Print the data that follows exactly.

--- START ---

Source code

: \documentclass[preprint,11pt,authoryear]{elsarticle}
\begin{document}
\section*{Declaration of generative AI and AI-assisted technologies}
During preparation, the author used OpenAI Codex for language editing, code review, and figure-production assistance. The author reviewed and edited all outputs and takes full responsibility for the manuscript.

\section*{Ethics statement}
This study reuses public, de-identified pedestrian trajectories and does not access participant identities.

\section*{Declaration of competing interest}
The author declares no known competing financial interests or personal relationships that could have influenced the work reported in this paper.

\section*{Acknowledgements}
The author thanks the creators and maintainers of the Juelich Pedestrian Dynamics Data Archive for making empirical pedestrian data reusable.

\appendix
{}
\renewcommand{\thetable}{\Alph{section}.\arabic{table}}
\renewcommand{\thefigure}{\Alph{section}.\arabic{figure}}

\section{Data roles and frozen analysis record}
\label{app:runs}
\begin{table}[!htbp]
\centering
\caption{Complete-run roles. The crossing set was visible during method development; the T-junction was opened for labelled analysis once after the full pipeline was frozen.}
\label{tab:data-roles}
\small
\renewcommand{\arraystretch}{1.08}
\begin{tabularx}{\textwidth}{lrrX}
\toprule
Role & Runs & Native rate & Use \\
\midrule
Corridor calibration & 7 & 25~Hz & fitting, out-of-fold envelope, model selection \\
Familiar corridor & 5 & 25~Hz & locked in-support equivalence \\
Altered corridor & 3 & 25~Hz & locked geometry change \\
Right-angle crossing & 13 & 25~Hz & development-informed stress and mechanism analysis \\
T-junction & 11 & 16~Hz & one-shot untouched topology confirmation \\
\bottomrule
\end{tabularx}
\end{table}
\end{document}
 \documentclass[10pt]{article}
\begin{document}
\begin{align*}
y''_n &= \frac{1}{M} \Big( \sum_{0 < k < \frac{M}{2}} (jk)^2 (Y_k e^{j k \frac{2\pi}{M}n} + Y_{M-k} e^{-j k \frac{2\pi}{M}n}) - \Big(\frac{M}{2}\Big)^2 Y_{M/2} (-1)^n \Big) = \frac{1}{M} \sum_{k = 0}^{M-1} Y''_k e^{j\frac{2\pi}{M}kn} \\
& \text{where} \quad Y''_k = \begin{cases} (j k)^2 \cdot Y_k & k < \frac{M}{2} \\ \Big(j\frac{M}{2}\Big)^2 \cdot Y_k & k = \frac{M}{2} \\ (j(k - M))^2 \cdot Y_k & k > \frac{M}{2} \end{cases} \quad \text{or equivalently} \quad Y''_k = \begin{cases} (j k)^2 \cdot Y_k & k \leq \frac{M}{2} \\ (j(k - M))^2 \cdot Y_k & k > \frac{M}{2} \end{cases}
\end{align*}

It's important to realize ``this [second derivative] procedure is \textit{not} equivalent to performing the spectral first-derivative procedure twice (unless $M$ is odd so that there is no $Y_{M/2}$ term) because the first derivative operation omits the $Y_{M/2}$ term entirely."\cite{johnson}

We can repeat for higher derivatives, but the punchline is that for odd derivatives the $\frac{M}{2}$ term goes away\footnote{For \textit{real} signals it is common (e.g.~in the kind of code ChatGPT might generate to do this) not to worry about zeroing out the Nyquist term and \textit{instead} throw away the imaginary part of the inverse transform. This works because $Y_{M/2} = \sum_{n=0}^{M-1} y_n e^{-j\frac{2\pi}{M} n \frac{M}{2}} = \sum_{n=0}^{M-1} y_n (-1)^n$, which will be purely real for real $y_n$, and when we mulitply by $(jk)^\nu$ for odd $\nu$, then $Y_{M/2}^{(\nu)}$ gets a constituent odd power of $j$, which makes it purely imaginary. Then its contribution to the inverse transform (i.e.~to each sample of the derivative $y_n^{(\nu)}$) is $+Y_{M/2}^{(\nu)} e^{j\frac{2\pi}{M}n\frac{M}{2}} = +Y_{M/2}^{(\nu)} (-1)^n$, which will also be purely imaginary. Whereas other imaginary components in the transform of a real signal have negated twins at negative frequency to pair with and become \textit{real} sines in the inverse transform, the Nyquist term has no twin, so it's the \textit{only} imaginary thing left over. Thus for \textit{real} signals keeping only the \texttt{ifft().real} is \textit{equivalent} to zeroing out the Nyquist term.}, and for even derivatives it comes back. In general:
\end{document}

--- END ---

• **TASK ANSWER**
Source code

: \documentclass[preprint,11pt,authoryear]{elsarticle}
\begin{document}
\section*{Declaration of generative AI and AI-assisted technologies}
During preparation, the author used OpenAI Codex for language editing, code review, and figure-production assistance. The author reviewed and edited all outputs and takes full responsibility for the manuscript.

\section*{Ethics statement}
This study reuses public, de-identified pedestrian trajectories and does not access participant identities.

\section*{Declaration of competing interest}
The author declares no known competing financial interests or personal relationships that could have influenced the work reported in this paper.

\section*{Acknowledgements}
The author thanks the creators and maintainers of the Juelich Pedestrian Dynamics Data Archive for making empirical pedestrian data reusable.

\appendix
{}
\renewcommand{\thetable}{\Alph{section}.\arabic{table}}
\renewcommand{\thefigure}{\Alph{section}.\arabic{figure}}

\section{Data roles and frozen analysis record}
\label{app:runs}
\begin{table}[!htbp]
\centering
\caption{Complete-run roles. The crossing set was visible during method development; the T-junction was opened for labelled analysis once after the full pipeline was frozen.}
\label{tab:data-roles}
\small
\renewcommand{\arraystretch}{1.08}
\begin{tabularx}{\textwidth}{lrrX}
\toprule
Role & Runs & Native rate & Use \\
\midrule
Corridor calibration & 7 & 25~Hz & fitting, out-of-fold envelope, model selection \\
Familiar corridor & 5 & 25~Hz & locked in-support equivalence \\
Altered corridor & 3 & 25~Hz & locked geometry change \\
Right-angle crossing & 13 & 25~Hz & development-informed stress and mechanism analysis \\
T-junction & 11 & 16~Hz & one-shot untouched topology confirmation \\
\bottomrule
\end{tabularx}
\end{table}
\end{document}
 \documentclass[10pt]{article}
\begin{document}
\begin{align*}
y''_n &= \frac{1}{M} \Big( \sum_{0 < k < \frac{M}{2}} (jk)^2 (Y_k e^{j k \frac{2\pi}{M}n} + Y_{M-k} e^{-j k \frac{2\pi}{M}n}) - \Big(\frac{M}{2}\Big)^2 Y_{M/2} (-1)^n \Big) = \frac{1}{M} \sum_{k = 0}^{M-1} Y''_k e^{j\frac{2\pi}{M}kn} \\
& \text{where} \quad Y''_k = \begin{cases} (j k)^2 \cdot Y_k & k < \frac{M}{2} \\ \Big(j\frac{M}{2}\Big)^2 \cdot Y_k & k = \frac{M}{2} \\ (j(k - M))^2 \cdot Y_k & k > \frac{M}{2} \end{cases} \quad \text{or equivalently} \quad Y''_k = \begin{cases} (j k)^2 \cdot Y_k & k \leq \frac{M}{2} \\ (j(k - M))^2 \cdot Y_k & k > \frac{M}{2} \end{cases}
\end{align*}

It's important to realize ``this [second derivative] procedure is \textit{not} equivalent to performing the spectral first-derivative procedure twice (unless $M$ is odd so that there is no $Y_{M/2}$ term) because the first derivative operation omits the $Y_{M/2}$ term entirely."\cite{johnson}

We can repeat for higher derivatives, but the punchline is that for odd derivatives the $\frac{M}{2}$ term goes away\footnote{For \textit{real} signals it is common (e.g.~in the kind of code ChatGPT might generate to do this) not to worry about zeroing out the Nyquist term and \textit{instead} throw away the imaginary part of the inverse transform. This works because $Y_{M/2} = \sum_{n=0}^{M-1} y_n e^{-j\frac{2\pi}{M} n \frac{M}{2}} = \sum_{n=0}^{M-1} y_n (-1)^n$, which will be purely real for real $y_n$, and when we mulitply by $(jk)^\nu$ for odd $\nu$, then $Y_{M/2}^{(\nu)}$ gets a constituent odd power of $j$, which makes it purely imaginary. Then its contribution to the inverse transform (i.e.~to each sample of the derivative $y_n^{(\nu)}$) is $+Y_{M/2}^{(\nu)} e^{j\frac{2\pi}{M}n\frac{M}{2}} = +Y_{M/2}^{(\nu)} (-1)^n$, which will also be purely imaginary. Whereas other imaginary components in the transform of a real signal have negated twins at negative frequency to pair with and become \textit{real} sines in the inverse transform, the Nyquist term has no twin, so it's the \textit{only} imaginary thing left over. Thus for \textit{real} signals keeping only the \texttt{ifft().real} is \textit{equivalent} to zeroing out the Nyquist term.}, and for even derivatives it comes back. In general:
\end{document}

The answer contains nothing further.